'''

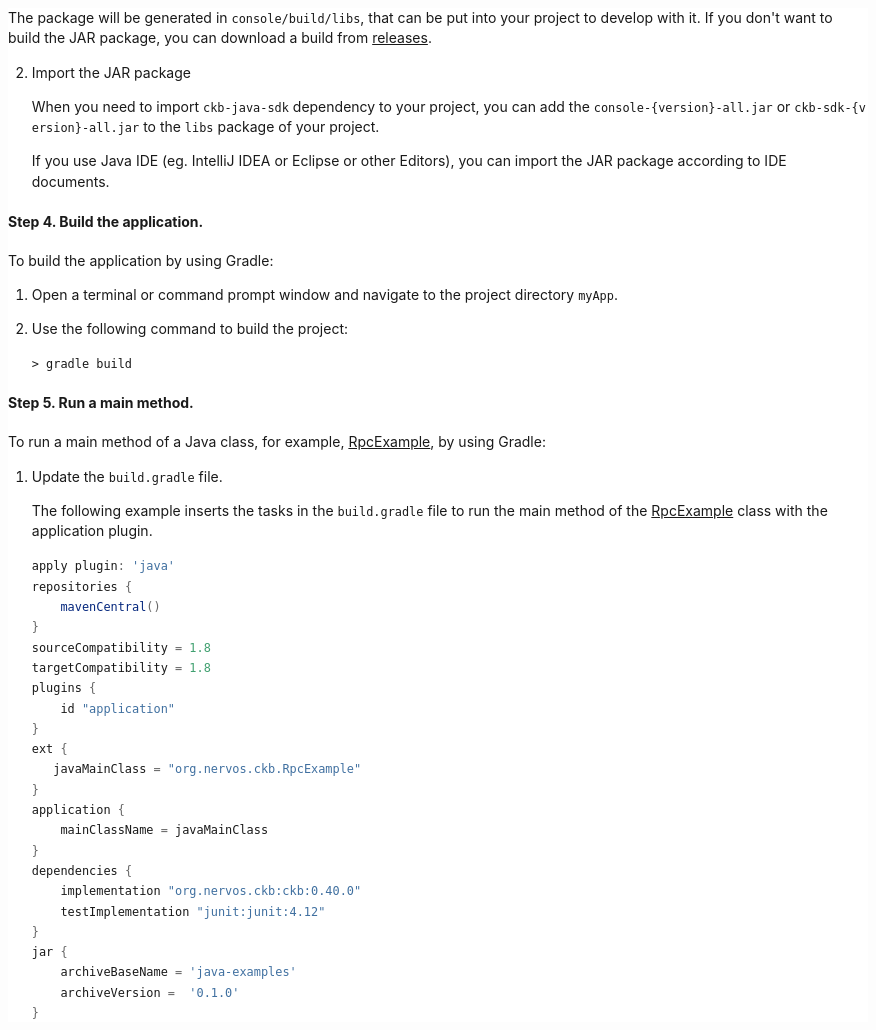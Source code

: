    The package will be generated in `console/build/libs`, that can be put into your project to develop with it. If you don't want to build the JAR package, you can download a build from [releases](https://github.com/nervosnetwork/ckb-sdk-java/releases).

2. Import the JAR package

   When you need to import `ckb-java-sdk` dependency to your project, you can add the `console-{version}-all.jar` or `ckb-sdk-{version}-all.jar` to the  `libs`  package of your project. 

   If you use Java IDE (eg. IntelliJ IDEA or Eclipse or other Editors), you can import the JAR package according to IDE documents.

#### Step 4. Build the application.

To build the application by using Gradle:

1. Open a terminal or command prompt window and navigate to the project directory `myApp`.

2. Use the following command to build the project:

   ```shell
   > gradle build
   ```

#### Step 5. Run a main method.

To run a main method of a Java class, for example, [RpcExample](https://github.com/nervosnetwork/ckb-sdk-java/blob/develop/example/src/main/java/org/nervos/ckb/RpcExample.java), by using Gradle:

1. Update the `build.gradle` file.

   The following example inserts the tasks in the `build.gradle` file to run the main method of the [RpcExample](https://github.com/nervosnetwork/ckb-sdk-java/blob/develop/example/src/main/java/org/nervos/ckb/RpcExample.java) class with the application plugin.

   ```groovy title="myApp/build.gradle" {7-15}
   apply plugin: 'java'
   repositories { 
       mavenCentral()
   }
   sourceCompatibility = 1.8
   targetCompatibility = 1.8
   plugins {
       id "application"
   }
   ext {
      javaMainClass = "org.nervos.ckb.RpcExample"
   }
   application {
       mainClassName = javaMainClass
   }
   dependencies {
       implementation "org.nervos.ckb:ckb:0.40.0"
       testImplementation "junit:junit:4.12"
   }
   jar {
       archiveBaseName = 'java-examples'
       archiveVersion =  '0.1.0'
   }
   ```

'''

→ **Work task**
In the data above, copy every line where the string "project" appears.

→ **Written reply**
:    The package will be generated in `console/build/libs`, that can be put into your project to develop with it. If you don't want to build the JAR package, you can download a build from [releases](https://github.com/nervosnetwork/ckb-sdk-java/releases).
   When you need to import `ckb-java-sdk` dependency to your project, you can add the `console-{version}-all.jar` or `ckb-sdk-{version}-all.jar` to the  `libs`  package of your project. 
1. Open a terminal or command prompt window and navigate to the project directory `myApp`.
2. Use the following command to build the project:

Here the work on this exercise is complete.